(YOUR TASK) Below are some entries. Count how many of their lines include "save", then give that number only.

-- MATERIAL FOR THIS EXERCISE follows --

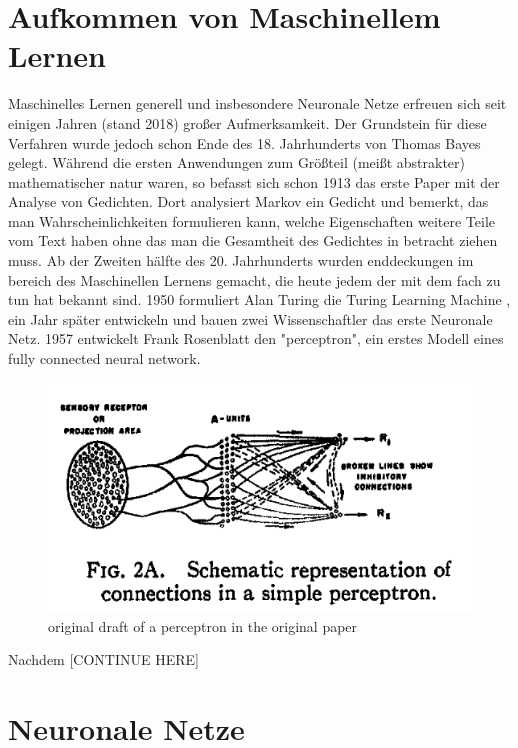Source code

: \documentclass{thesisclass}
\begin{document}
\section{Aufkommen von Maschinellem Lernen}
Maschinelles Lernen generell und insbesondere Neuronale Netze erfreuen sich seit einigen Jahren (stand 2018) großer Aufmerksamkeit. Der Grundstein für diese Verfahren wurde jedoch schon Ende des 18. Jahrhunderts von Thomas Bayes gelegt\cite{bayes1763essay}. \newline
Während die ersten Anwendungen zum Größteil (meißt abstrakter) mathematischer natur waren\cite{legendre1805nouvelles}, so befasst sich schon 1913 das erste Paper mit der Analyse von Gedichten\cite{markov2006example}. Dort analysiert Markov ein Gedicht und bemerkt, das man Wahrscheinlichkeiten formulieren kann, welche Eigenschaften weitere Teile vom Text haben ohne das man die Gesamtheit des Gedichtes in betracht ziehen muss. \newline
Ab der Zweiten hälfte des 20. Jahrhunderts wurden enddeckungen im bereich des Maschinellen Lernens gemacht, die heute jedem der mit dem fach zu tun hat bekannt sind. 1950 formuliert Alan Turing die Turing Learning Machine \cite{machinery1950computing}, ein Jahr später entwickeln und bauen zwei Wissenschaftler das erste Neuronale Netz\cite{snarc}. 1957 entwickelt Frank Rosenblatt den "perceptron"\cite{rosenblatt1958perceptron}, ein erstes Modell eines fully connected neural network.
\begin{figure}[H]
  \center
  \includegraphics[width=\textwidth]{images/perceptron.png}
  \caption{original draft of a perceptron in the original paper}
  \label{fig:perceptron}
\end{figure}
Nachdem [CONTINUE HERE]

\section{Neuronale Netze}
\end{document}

-- MATERIAL FOR THIS EXERCISE concluded --
-- MATERIAL FOR THIS EXERCISE follows --

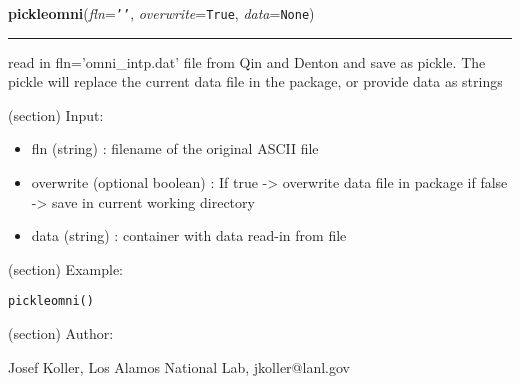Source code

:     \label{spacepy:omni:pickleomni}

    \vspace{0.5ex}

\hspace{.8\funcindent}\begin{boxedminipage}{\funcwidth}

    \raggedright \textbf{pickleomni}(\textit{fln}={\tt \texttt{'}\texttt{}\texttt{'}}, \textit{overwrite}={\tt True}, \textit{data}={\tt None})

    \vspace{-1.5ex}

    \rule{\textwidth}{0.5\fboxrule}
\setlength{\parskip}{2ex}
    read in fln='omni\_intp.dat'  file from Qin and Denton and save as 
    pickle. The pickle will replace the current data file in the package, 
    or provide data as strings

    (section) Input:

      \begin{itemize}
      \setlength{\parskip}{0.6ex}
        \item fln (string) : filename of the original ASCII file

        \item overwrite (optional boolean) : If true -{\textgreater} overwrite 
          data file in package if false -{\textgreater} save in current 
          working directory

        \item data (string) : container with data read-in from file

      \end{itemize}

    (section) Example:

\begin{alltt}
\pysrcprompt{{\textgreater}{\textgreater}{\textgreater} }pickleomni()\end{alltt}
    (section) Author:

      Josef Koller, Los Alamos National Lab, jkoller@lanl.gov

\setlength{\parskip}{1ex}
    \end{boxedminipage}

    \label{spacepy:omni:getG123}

-- MATERIAL FOR THIS EXERCISE concluded --

(TASK SOLUTION) 2